- [THE INPUT]
-.-.-

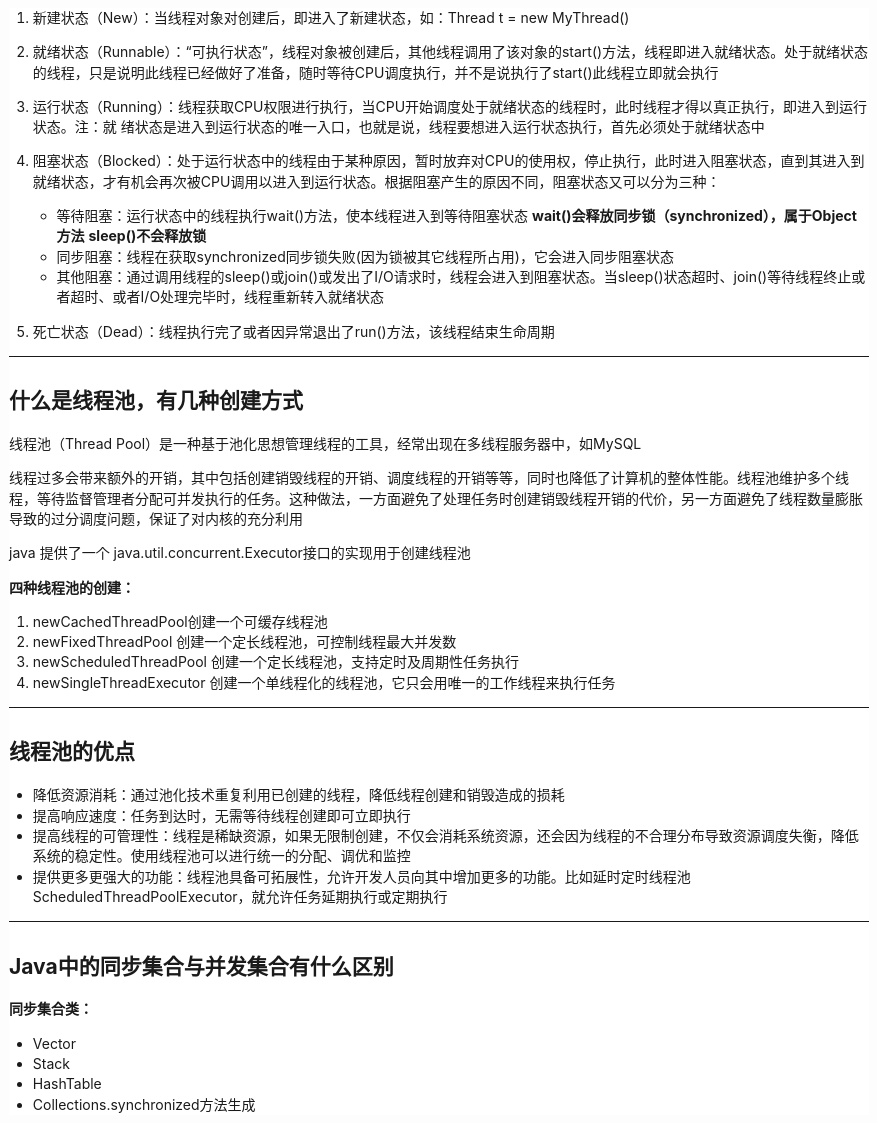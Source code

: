 1. 新建状态（New）：当线程对象对创建后，即进入了新建状态，如：Thread t = new MyThread()
2. 就绪状态（Runnable）：“可执行状态”，线程对象被创建后，其他线程调用了该对象的start()方法，线程即进入就绪状态。处于就绪状态的线程，只是说明此线程已经做好了准备，随时等待CPU调度执行，并不是说执行了start()此线程立即就会执行
3. 运行状态（Running）：线程获取CPU权限进行执行，当CPU开始调度处于就绪状态的线程时，此时线程才得以真正执行，即进入到运行状态。注：就 绪状态是进入到运行状态的唯一入口，也就是说，线程要想进入运行状态执行，首先必须处于就绪状态中
4. 阻塞状态（Blocked）：处于运行状态中的线程由于某种原因，暂时放弃对CPU的使用权，停止执行，此时进入阻塞状态，直到其进入到就绪状态，才有机会再次被CPU调用以进入到运行状态。根据阻塞产生的原因不同，阻塞状态又可以分为三种：
    
    - 等待阻塞：运行状态中的线程执行wait()方法，使本线程进入到等待阻塞状态
    **wait()会释放同步锁（synchronized），属于Object方法**
    **sleep()不会释放锁**
    - 同步阻塞：线程在获取synchronized同步锁失败(因为锁被其它线程所占用)，它会进入同步阻塞状态
    - 其他阻塞：通过调用线程的sleep()或join()或发出了I/O请求时，线程会进入到阻塞状态。当sleep()状态超时、join()等待线程终止或者超时、或者I/O处理完毕时，线程重新转入就绪状态

5. 死亡状态（Dead）：线程执行完了或者因异常退出了run()方法，该线程结束生命周期

---

## 什么是线程池，有几种创建方式

线程池（Thread Pool）是一种基于池化思想管理线程的工具，经常出现在多线程服务器中，如MySQL

线程过多会带来额外的开销，其中包括创建销毁线程的开销、调度线程的开销等等，同时也降低了计算机的整体性能。线程池维护多个线程，等待监督管理者分配可并发执行的任务。这种做法，一方面避免了处理任务时创建销毁线程开销的代价，另一方面避免了线程数量膨胀导致的过分调度问题，保证了对内核的充分利用

java 提供了一个 java.util.concurrent.Executor接口的实现用于创建线程池

**四种线程池的创建：**
1. newCachedThreadPool创建一个可缓存线程池
2. newFixedThreadPool 创建一个定长线程池，可控制线程最大并发数
3. newScheduledThreadPool 创建一个定长线程池，支持定时及周期性任务执行
4. newSingleThreadExecutor 创建一个单线程化的线程池，它只会用唯一的工作线程来执行任务

---

## 线程池的优点

- 降低资源消耗：通过池化技术重复利用已创建的线程，降低线程创建和销毁造成的损耗
- 提高响应速度：任务到达时，无需等待线程创建即可立即执行
- 提高线程的可管理性：线程是稀缺资源，如果无限制创建，不仅会消耗系统资源，还会因为线程的不合理分布导致资源调度失衡，降低系统的稳定性。使用线程池可以进行统一的分配、调优和监控
- 提供更多更强大的功能：线程池具备可拓展性，允许开发人员向其中增加更多的功能。比如延时定时线程池ScheduledThreadPoolExecutor，就允许任务延期执行或定期执行

---

## Java中的同步集合与并发集合有什么区别

**同步集合类：**

- Vector
- Stack
- HashTable
- Collections.synchronized方法生成

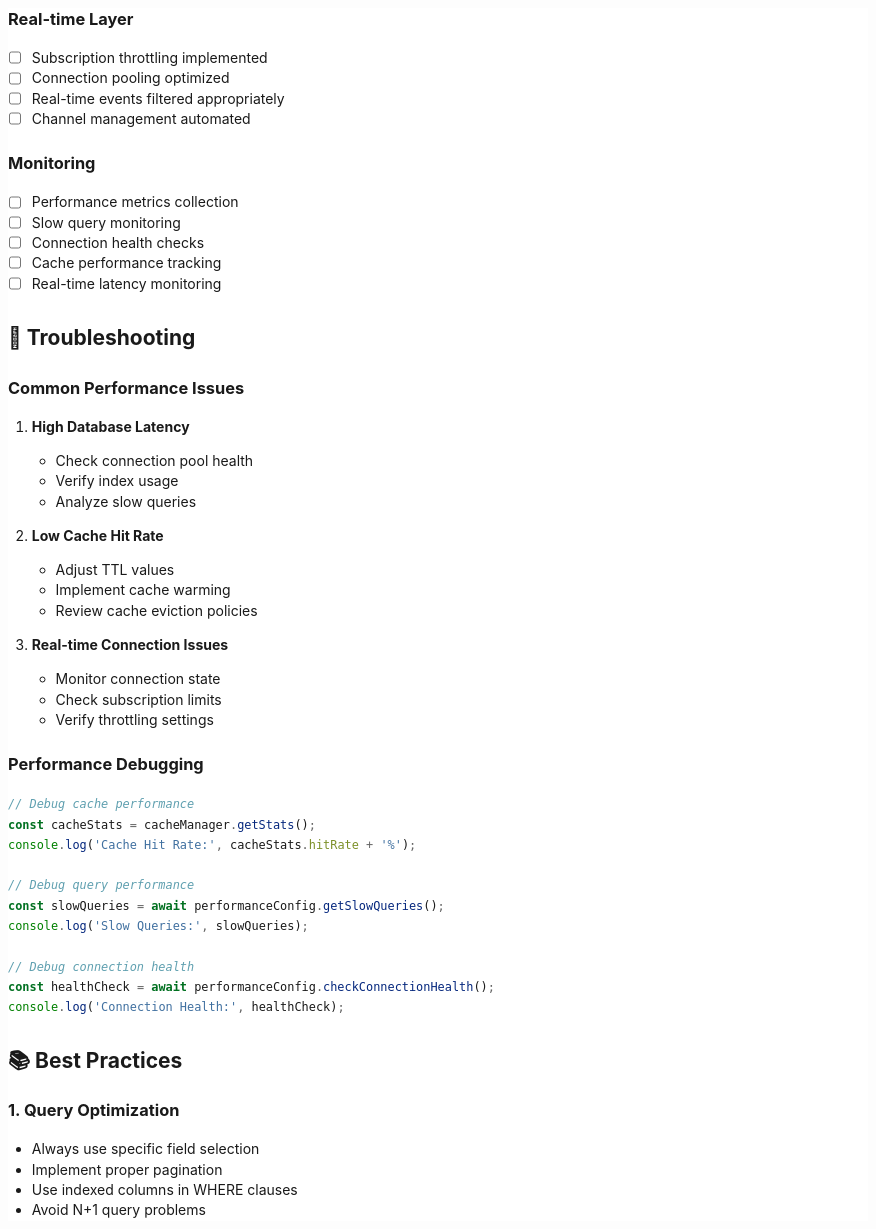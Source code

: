 ### Real-time Layer
- [ ] Subscription throttling implemented
- [ ] Connection pooling optimized
- [ ] Real-time events filtered appropriately
- [ ] Channel management automated

### Monitoring
- [ ] Performance metrics collection
- [ ] Slow query monitoring
- [ ] Connection health checks
- [ ] Cache performance tracking
- [ ] Real-time latency monitoring

## 🚨 Troubleshooting

### Common Performance Issues

1. **High Database Latency**
   - Check connection pool health
   - Verify index usage
   - Analyze slow queries

2. **Low Cache Hit Rate**
   - Adjust TTL values
   - Implement cache warming
   - Review cache eviction policies

3. **Real-time Connection Issues**
   - Monitor connection state
   - Check subscription limits
   - Verify throttling settings

### Performance Debugging

```javascript
// Debug cache performance
const cacheStats = cacheManager.getStats();
console.log('Cache Hit Rate:', cacheStats.hitRate + '%');

// Debug query performance
const slowQueries = await performanceConfig.getSlowQueries();
console.log('Slow Queries:', slowQueries);

// Debug connection health
const healthCheck = await performanceConfig.checkConnectionHealth();
console.log('Connection Health:', healthCheck);
```

## 📚 Best Practices

### 1. Query Optimization
- Always use specific field selection
- Implement proper pagination
- Use indexed columns in WHERE clauses
- Avoid N+1 query problems
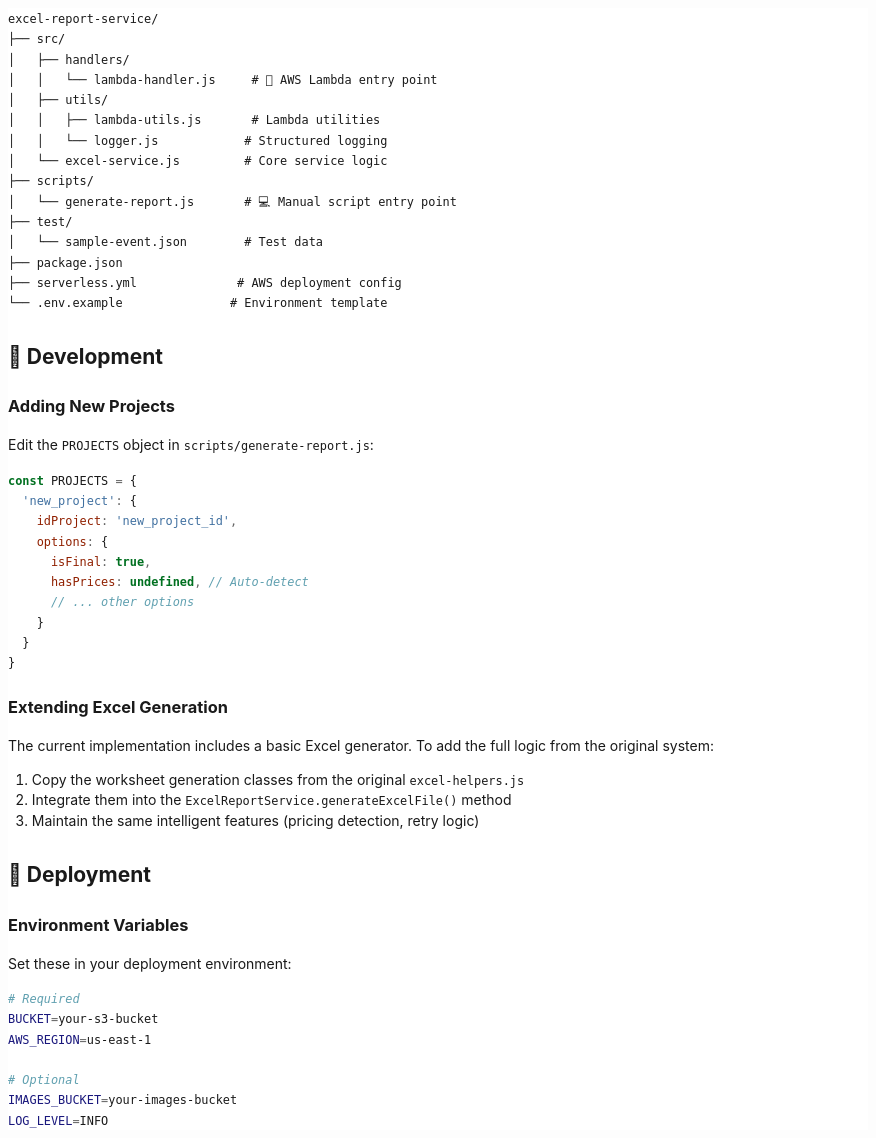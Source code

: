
 ```
excel-report-service/
├── src/
│   ├── handlers/
│   │   └── lambda-handler.js     # 🚀 AWS Lambda entry point
│   ├── utils/
│   │   ├── lambda-utils.js       # Lambda utilities
│   │   └── logger.js            # Structured logging
│   └── excel-service.js         # Core service logic
├── scripts/
│   └── generate-report.js       # 💻 Manual script entry point
├── test/
│   └── sample-event.json        # Test data
├── package.json
├── serverless.yml              # AWS deployment config
└── .env.example               # Environment template
```

## 🔧 Development

### Adding New Projects

Edit the `PROJECTS` object in `scripts/generate-report.js`:

```javascript
const PROJECTS = {
  'new_project': {
    idProject: 'new_project_id',
    options: {
      isFinal: true,
      hasPrices: undefined, // Auto-detect
      // ... other options
    }
  }
}
```

### Extending Excel Generation

The current implementation includes a basic Excel generator. To add the full logic from the original system:

1. Copy the worksheet generation classes from the original `excel-helpers.js`
2. Integrate them into the `ExcelReportService.generateExcelFile()` method
3. Maintain the same intelligent features (pricing detection, retry logic)

## 🚀 Deployment

### Environment Variables

Set these in your deployment environment:

```bash
# Required
BUCKET=your-s3-bucket
AWS_REGION=us-east-1

# Optional
IMAGES_BUCKET=your-images-bucket
LOG_LEVEL=INFO
```
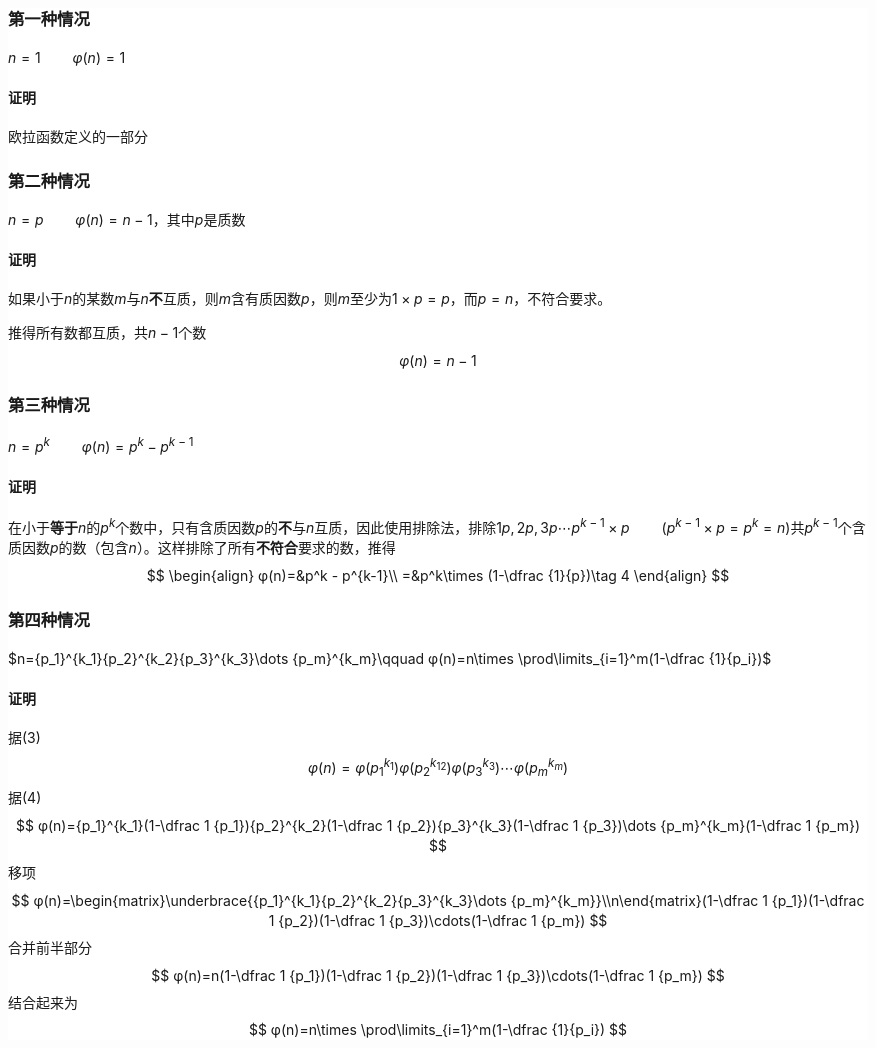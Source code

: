 ### 第一种情况

$n=1\qquad φ(n)=1​$

#### 证明

欧拉函数定义的一部分

### 第二种情况

$n=p\qquad φ(n)=n-1$，其中$p$是质数

#### 证明

如果小于$n$的某数$m$与$n$**不**互质，则$m$含有质因数$p$，则$m$至少为$1\times p=p$，而$p= n$，不符合要求。

推得所有数都互质，共$n-1$个数
$$
φ(n)=n-1
$$

### 第三种情况

$n=p^k\qquad φ(n)=p^k - p^{k-1}​$

#### 证明

在小于**等于**$n$的$p^k$个数中，只有含质因数$p$的**不**与$n$互质，因此使用排除法，排除$1p,2p,3p\cdots p^{k-1}\times p\qquad$(​$p^{k-1}\times p=p^k=n$)共$p^{k-1}$个含质因数$p$的数（包含$n​$）。这样排除了所有**不符合**要求的数，推得
$$
\begin{align}
φ(n)=&p^k - p^{k-1}\\
=&p^k\times (1-\dfrac {1}{p})\tag 4
\end{align}
$$
### 第四种情况

$n={p_1}^{k_1}{p_2}^{k_2}{p_3}^{k_3}\dots {p_m}^{k_m}\qquad φ(n)=n\times \prod\limits_{i=1}^m(1-\dfrac {1}{p_i})​$

#### 证明

据$(3)$
$$
φ(n)=φ({p_1}^{k_1})φ({p_2}^{k_12})φ({p_3}^{k_3})\cdots φ({p_m}^{k_m})
$$
据(4)
$$
φ(n)={p_1}^{k_1}(1-\dfrac 1 {p_1}){p_2}^{k_2}(1-\dfrac 1 {p_2}){p_3}^{k_3}(1-\dfrac 1 {p_3})\dots {p_m}^{k_m}(1-\dfrac 1 {p_m})
$$
移项
$$
φ(n)=\begin{matrix}\underbrace{{p_1}^{k_1}{p_2}^{k_2}{p_3}^{k_3}\dots {p_m}^{k_m}}\\n\end{matrix}(1-\dfrac 1 {p_1})(1-\dfrac 1 {p_2})(1-\dfrac 1 {p_3})\cdots(1-\dfrac 1 {p_m})
$$
合并前半部分
$$
φ(n)=n(1-\dfrac 1 {p_1})(1-\dfrac 1 {p_2})(1-\dfrac 1 {p_3})\cdots(1-\dfrac 1 {p_m})
$$
结合起来为
$$
φ(n)=n\times \prod\limits_{i=1}^m(1-\dfrac {1}{p_i})
$$
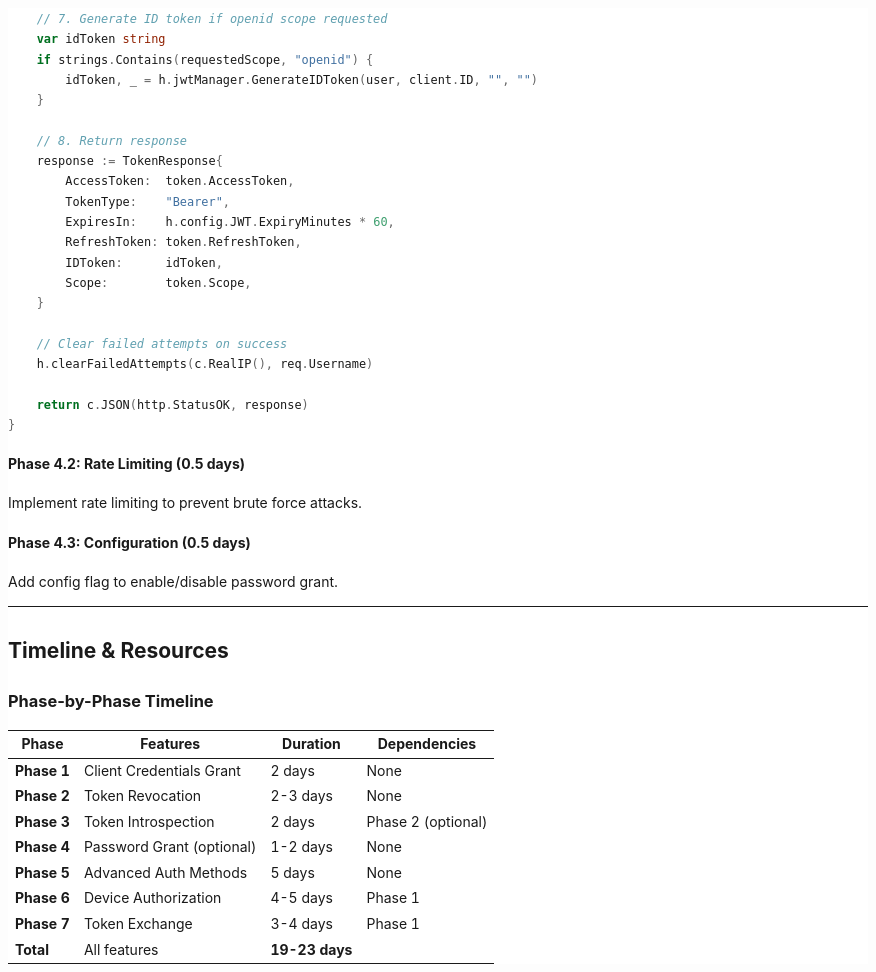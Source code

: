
 ```go
    // 7. Generate ID token if openid scope requested
    var idToken string
    if strings.Contains(requestedScope, "openid") {
        idToken, _ = h.jwtManager.GenerateIDToken(user, client.ID, "", "")
    }
    
    // 8. Return response
    response := TokenResponse{
        AccessToken:  token.AccessToken,
        TokenType:    "Bearer",
        ExpiresIn:    h.config.JWT.ExpiryMinutes * 60,
        RefreshToken: token.RefreshToken,
        IDToken:      idToken,
        Scope:        token.Scope,
    }
    
    // Clear failed attempts on success
    h.clearFailedAttempts(c.RealIP(), req.Username)
    
    return c.JSON(http.StatusOK, response)
}
```

#### Phase 4.2: Rate Limiting (0.5 days)

Implement rate limiting to prevent brute force attacks.

#### Phase 4.3: Configuration (0.5 days)

Add config flag to enable/disable password grant.

---

## Timeline & Resources

### Phase-by-Phase Timeline

| Phase | Features | Duration | Dependencies |
|-------|----------|----------|--------------|
| **Phase 1** | Client Credentials Grant | 2 days | None |
| **Phase 2** | Token Revocation | 2-3 days | None |
| **Phase 3** | Token Introspection | 2 days | Phase 2 (optional) |
| **Phase 4** | Password Grant (optional) | 1-2 days | None |
| **Phase 5** | Advanced Auth Methods | 5 days | None |
| **Phase 6** | Device Authorization | 4-5 days | Phase 1 |
| **Phase 7** | Token Exchange | 3-4 days | Phase 1 |
| **Total** | All features | **19-23 days** | |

-.-.-

- [TASK BRIEF] Return, word for word, the lines of the data above from the line with "4. 阻塞状态（Blocke" through the line with "线程池（Thread Poo", inclusive.

- [SOLUTION]
4. 阻塞状态（Blocked）：处于运行状态中的线程由于某种原因，暂时放弃对CPU的使用权，停止执行，此时进入阻塞状态，直到其进入到就绪状态，才有机会再次被CPU调用以进入到运行状态。根据阻塞产生的原因不同，阻塞状态又可以分为三种：
    
    - 等待阻塞：运行状态中的线程执行wait()方法，使本线程进入到等待阻塞状态
    **wait()会释放同步锁（synchronized），属于Object方法**
    **sleep()不会释放锁**
    - 同步阻塞：线程在获取synchronized同步锁失败(因为锁被其它线程所占用)，它会进入同步阻塞状态
    - 其他阻塞：通过调用线程的sleep()或join()或发出了I/O请求时，线程会进入到阻塞状态。当sleep()状态超时、join()等待线程终止或者超时、或者I/O处理完毕时，线程重新转入就绪状态

5. 死亡状态（Dead）：线程执行完了或者因异常退出了run()方法，该线程结束生命周期

---

## 什么是线程池，有几种创建方式

线程池（Thread Pool）是一种基于池化思想管理线程的工具，经常出现在多线程服务器中，如MySQL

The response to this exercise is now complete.